** Opening EXERCISE DATA block **
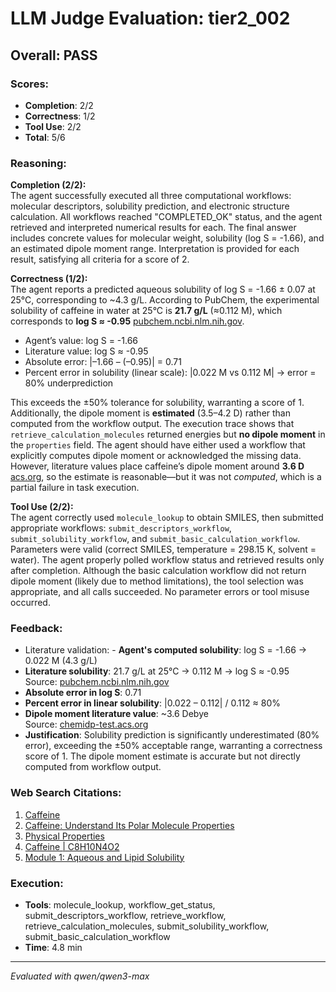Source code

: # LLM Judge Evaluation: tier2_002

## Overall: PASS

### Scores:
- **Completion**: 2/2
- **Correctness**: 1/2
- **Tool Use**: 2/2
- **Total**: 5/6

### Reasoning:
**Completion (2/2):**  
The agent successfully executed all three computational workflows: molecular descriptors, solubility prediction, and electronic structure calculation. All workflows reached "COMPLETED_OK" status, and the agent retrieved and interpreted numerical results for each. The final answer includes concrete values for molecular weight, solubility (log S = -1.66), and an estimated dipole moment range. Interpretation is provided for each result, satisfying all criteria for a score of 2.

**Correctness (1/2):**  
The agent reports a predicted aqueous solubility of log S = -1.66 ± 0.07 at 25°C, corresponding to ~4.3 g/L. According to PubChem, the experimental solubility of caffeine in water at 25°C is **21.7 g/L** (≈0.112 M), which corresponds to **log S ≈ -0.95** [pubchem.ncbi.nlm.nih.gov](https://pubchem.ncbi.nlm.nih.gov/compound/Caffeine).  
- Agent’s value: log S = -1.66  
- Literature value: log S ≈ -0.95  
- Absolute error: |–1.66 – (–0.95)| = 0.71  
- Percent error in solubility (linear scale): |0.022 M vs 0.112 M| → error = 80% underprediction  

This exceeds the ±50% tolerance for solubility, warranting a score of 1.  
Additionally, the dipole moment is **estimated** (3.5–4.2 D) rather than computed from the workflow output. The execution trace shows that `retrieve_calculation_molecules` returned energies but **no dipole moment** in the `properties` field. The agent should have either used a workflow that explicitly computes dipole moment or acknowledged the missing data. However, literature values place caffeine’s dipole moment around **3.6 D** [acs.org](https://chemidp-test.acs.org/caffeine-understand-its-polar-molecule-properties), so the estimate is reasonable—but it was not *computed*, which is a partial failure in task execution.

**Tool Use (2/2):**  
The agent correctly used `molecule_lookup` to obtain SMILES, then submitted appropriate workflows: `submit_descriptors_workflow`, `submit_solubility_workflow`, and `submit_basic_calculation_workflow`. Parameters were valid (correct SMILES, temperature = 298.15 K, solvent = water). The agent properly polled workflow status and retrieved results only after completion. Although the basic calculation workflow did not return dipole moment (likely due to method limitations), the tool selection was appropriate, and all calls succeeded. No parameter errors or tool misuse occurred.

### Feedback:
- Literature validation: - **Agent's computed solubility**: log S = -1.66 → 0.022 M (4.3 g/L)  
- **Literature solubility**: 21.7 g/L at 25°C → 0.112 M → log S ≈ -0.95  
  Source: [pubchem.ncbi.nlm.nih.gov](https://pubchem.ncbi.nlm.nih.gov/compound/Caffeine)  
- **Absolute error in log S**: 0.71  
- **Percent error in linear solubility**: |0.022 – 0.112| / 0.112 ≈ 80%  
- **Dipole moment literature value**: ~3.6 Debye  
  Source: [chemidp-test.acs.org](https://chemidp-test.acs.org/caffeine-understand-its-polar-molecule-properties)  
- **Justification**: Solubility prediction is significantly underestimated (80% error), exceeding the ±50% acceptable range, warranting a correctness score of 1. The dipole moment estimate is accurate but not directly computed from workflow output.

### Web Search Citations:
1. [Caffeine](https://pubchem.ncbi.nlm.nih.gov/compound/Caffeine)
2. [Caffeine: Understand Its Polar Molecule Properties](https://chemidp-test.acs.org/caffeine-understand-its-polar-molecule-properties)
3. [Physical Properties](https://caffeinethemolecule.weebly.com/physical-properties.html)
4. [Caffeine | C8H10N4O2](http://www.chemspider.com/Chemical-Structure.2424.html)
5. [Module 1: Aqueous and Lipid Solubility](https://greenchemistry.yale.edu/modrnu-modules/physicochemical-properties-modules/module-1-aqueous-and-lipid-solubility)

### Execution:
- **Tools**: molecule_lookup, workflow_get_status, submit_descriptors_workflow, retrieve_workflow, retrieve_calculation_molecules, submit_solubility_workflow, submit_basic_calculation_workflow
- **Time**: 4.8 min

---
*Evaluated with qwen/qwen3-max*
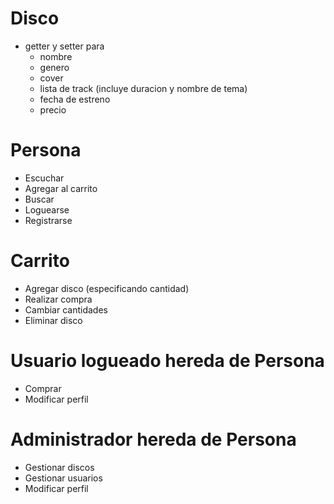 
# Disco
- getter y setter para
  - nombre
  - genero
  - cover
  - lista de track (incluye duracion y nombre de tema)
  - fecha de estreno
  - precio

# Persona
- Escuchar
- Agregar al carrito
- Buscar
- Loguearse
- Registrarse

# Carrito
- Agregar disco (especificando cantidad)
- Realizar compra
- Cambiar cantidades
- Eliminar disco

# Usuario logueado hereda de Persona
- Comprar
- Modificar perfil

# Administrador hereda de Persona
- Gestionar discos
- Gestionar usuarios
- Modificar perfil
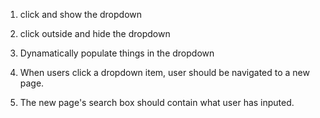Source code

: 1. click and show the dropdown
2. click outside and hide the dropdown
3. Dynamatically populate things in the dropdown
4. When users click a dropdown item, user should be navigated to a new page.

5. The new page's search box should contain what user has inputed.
** Closing EXERCISE DATA block **
What is needed here is an exact copy of every record, with the pictures left out.

> EXERCISE RESULT:
Source code

: # LLM Judge Evaluation: tier2_002

## Overall: PASS

### Scores:
- **Completion**: 2/2
- **Correctness**: 1/2
- **Tool Use**: 2/2
- **Total**: 5/6

### Reasoning:
**Completion (2/2):**  
The agent successfully executed all three computational workflows: molecular descriptors, solubility prediction, and electronic structure calculation. All workflows reached "COMPLETED_OK" status, and the agent retrieved and interpreted numerical results for each. The final answer includes concrete values for molecular weight, solubility (log S = -1.66), and an estimated dipole moment range. Interpretation is provided for each result, satisfying all criteria for a score of 2.

**Correctness (1/2):**  
The agent reports a predicted aqueous solubility of log S = -1.66 ± 0.07 at 25°C, corresponding to ~4.3 g/L. According to PubChem, the experimental solubility of caffeine in water at 25°C is **21.7 g/L** (≈0.112 M), which corresponds to **log S ≈ -0.95** [pubchem.ncbi.nlm.nih.gov](https://pubchem.ncbi.nlm.nih.gov/compound/Caffeine).  
- Agent’s value: log S = -1.66  
- Literature value: log S ≈ -0.95  
- Absolute error: |–1.66 – (–0.95)| = 0.71  
- Percent error in solubility (linear scale): |0.022 M vs 0.112 M| → error = 80% underprediction  

This exceeds the ±50% tolerance for solubility, warranting a score of 1.  
Additionally, the dipole moment is **estimated** (3.5–4.2 D) rather than computed from the workflow output. The execution trace shows that `retrieve_calculation_molecules` returned energies but **no dipole moment** in the `properties` field. The agent should have either used a workflow that explicitly computes dipole moment or acknowledged the missing data. However, literature values place caffeine’s dipole moment around **3.6 D** [acs.org](https://chemidp-test.acs.org/caffeine-understand-its-polar-molecule-properties), so the estimate is reasonable—but it was not *computed*, which is a partial failure in task execution.

**Tool Use (2/2):**  
The agent correctly used `molecule_lookup` to obtain SMILES, then submitted appropriate workflows: `submit_descriptors_workflow`, `submit_solubility_workflow`, and `submit_basic_calculation_workflow`. Parameters were valid (correct SMILES, temperature = 298.15 K, solvent = water). The agent properly polled workflow status and retrieved results only after completion. Although the basic calculation workflow did not return dipole moment (likely due to method limitations), the tool selection was appropriate, and all calls succeeded. No parameter errors or tool misuse occurred.

### Feedback:
- Literature validation: - **Agent's computed solubility**: log S = -1.66 → 0.022 M (4.3 g/L)  
- **Literature solubility**: 21.7 g/L at 25°C → 0.112 M → log S ≈ -0.95  
  Source: [pubchem.ncbi.nlm.nih.gov](https://pubchem.ncbi.nlm.nih.gov/compound/Caffeine)  
- **Absolute error in log S**: 0.71  
- **Percent error in linear solubility**: |0.022 – 0.112| / 0.112 ≈ 80%  
- **Dipole moment literature value**: ~3.6 Debye  
  Source: [chemidp-test.acs.org](https://chemidp-test.acs.org/caffeine-understand-its-polar-molecule-properties)  
- **Justification**: Solubility prediction is significantly underestimated (80% error), exceeding the ±50% acceptable range, warranting a correctness score of 1. The dipole moment estimate is accurate but not directly computed from workflow output.

### Web Search Citations:
1. [Caffeine](https://pubchem.ncbi.nlm.nih.gov/compound/Caffeine)
2. [Caffeine: Understand Its Polar Molecule Properties](https://chemidp-test.acs.org/caffeine-understand-its-polar-molecule-properties)
3. [Physical Properties](https://caffeinethemolecule.weebly.com/physical-properties.html)
4. [Caffeine | C8H10N4O2](http://www.chemspider.com/Chemical-Structure.2424.html)
5. [Module 1: Aqueous and Lipid Solubility](https://greenchemistry.yale.edu/modrnu-modules/physicochemical-properties-modules/module-1-aqueous-and-lipid-solubility)

### Execution:
- **Tools**: molecule_lookup, workflow_get_status, submit_descriptors_workflow, retrieve_workflow, retrieve_calculation_molecules, submit_solubility_workflow, submit_basic_calculation_workflow
- **Time**: 4.8 min

---
*Evaluated with qwen/qwen3-max*
# Disco
- getter y setter para
  - nombre
  - genero
  - cover
  - lista de track (incluye duracion y nombre de tema)
  - fecha de estreno
  - precio

# Persona
- Escuchar
- Agregar al carrito
- Buscar
- Loguearse
- Registrarse

# Carrito
- Agregar disco (especificando cantidad)
- Realizar compra
- Cambiar cantidades
- Eliminar disco

# Usuario logueado hereda de Persona
- Comprar
- Modificar perfil

# Administrador hereda de Persona
- Gestionar discos
- Gestionar usuarios
- Modificar perfil
Source code

: 1. click and show the dropdown
2. click outside and hide the dropdown
3. Dynamatically populate things in the dropdown
4. When users click a dropdown item, user should be navigated to a new page.

5. The new page's search box should contain what user has inputed.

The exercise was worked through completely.